> [MATERIAL TO PROCESS]
..........

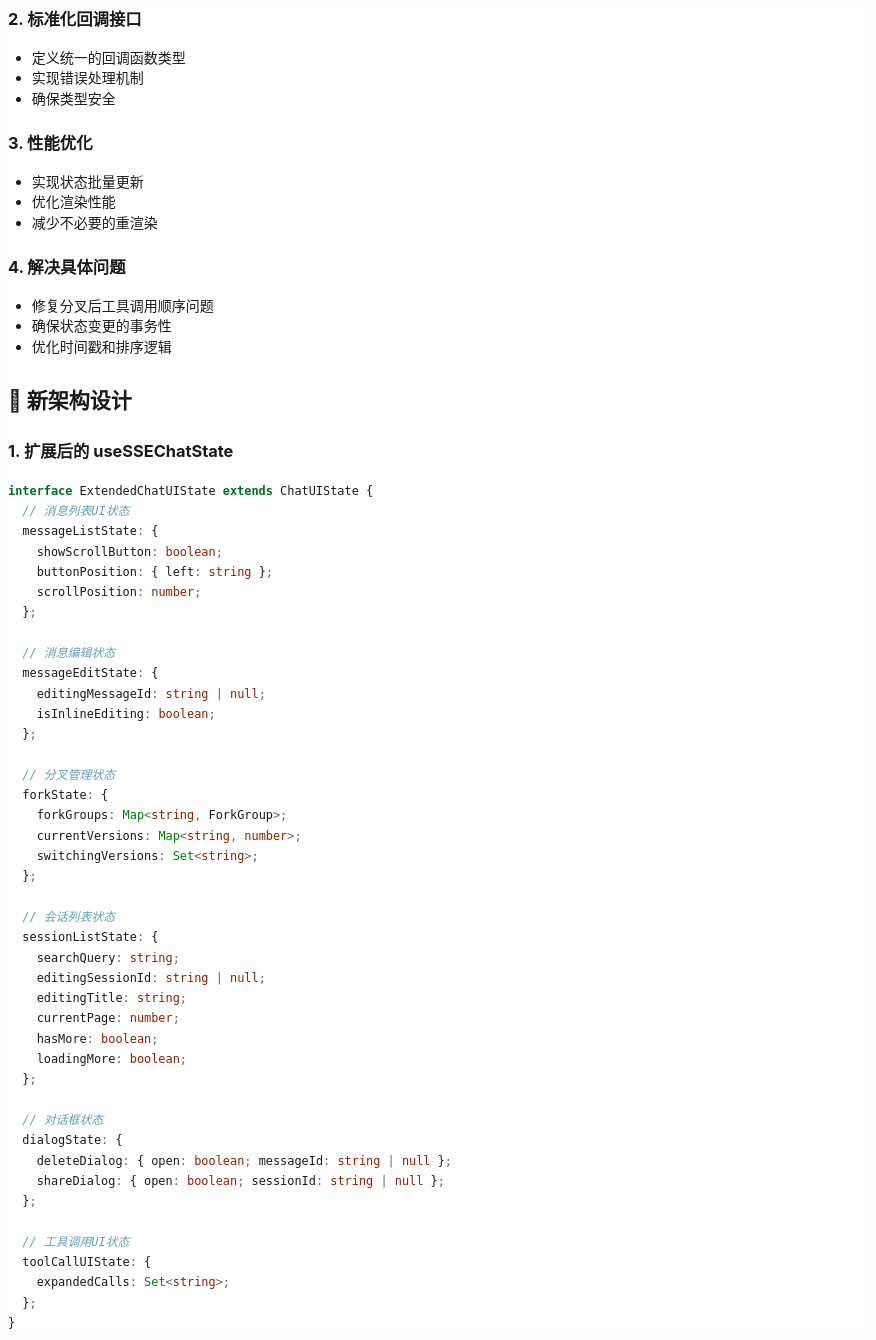 ### 2. 标准化回调接口
- 定义统一的回调函数类型
- 实现错误处理机制
- 确保类型安全

### 3. 性能优化
- 实现状态批量更新
- 优化渲染性能
- 减少不必要的重渲染

### 4. 解决具体问题
- 修复分叉后工具调用顺序问题
- 确保状态变更的事务性
- 优化时间戳和排序逻辑

## 📐 新架构设计

### 1. 扩展后的 useSSEChatState

```typescript
interface ExtendedChatUIState extends ChatUIState {
  // 消息列表UI状态
  messageListState: {
    showScrollButton: boolean;
    buttonPosition: { left: string };
    scrollPosition: number;
  };
  
  // 消息编辑状态
  messageEditState: {
    editingMessageId: string | null;
    isInlineEditing: boolean;
  };
  
  // 分叉管理状态
  forkState: {
    forkGroups: Map<string, ForkGroup>;
    currentVersions: Map<string, number>;
    switchingVersions: Set<string>;
  };
  
  // 会话列表状态
  sessionListState: {
    searchQuery: string;
    editingSessionId: string | null;
    editingTitle: string;
    currentPage: number;
    hasMore: boolean;
    loadingMore: boolean;
  };
  
  // 对话框状态
  dialogState: {
    deleteDialog: { open: boolean; messageId: string | null };
    shareDialog: { open: boolean; sessionId: string | null };
  };
  
  // 工具调用UI状态
  toolCallUIState: {
    expandedCalls: Set<string>;
  };
}
```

..........

> [THE PROBLEM] Repeat, without changes, every line from the one that contains "- 减少不必要的重渲染" through the final line of the data.

> [WRITTEN RESPONSE]
- 减少不必要的重渲染

### 4. 解决具体问题
- 修复分叉后工具调用顺序问题
- 确保状态变更的事务性
- 优化时间戳和排序逻辑

## 📐 新架构设计

### 1. 扩展后的 useSSEChatState

```typescript
interface ExtendedChatUIState extends ChatUIState {
  // 消息列表UI状态
  messageListState: {
    showScrollButton: boolean;
    buttonPosition: { left: string };
    scrollPosition: number;
  };
  
  // 消息编辑状态
  messageEditState: {
    editingMessageId: string | null;
    isInlineEditing: boolean;
  };
  
  // 分叉管理状态
  forkState: {
    forkGroups: Map<string, ForkGroup>;
    currentVersions: Map<string, number>;
    switchingVersions: Set<string>;
  };
  
  // 会话列表状态
  sessionListState: {
    searchQuery: string;
    editingSessionId: string | null;
    editingTitle: string;
    currentPage: number;
    hasMore: boolean;
    loadingMore: boolean;
  };
  
  // 对话框状态
  dialogState: {
    deleteDialog: { open: boolean; messageId: string | null };
    shareDialog: { open: boolean; sessionId: string | null };
  };
  
  // 工具调用UI状态
  toolCallUIState: {
    expandedCalls: Set<string>;
  };
}
```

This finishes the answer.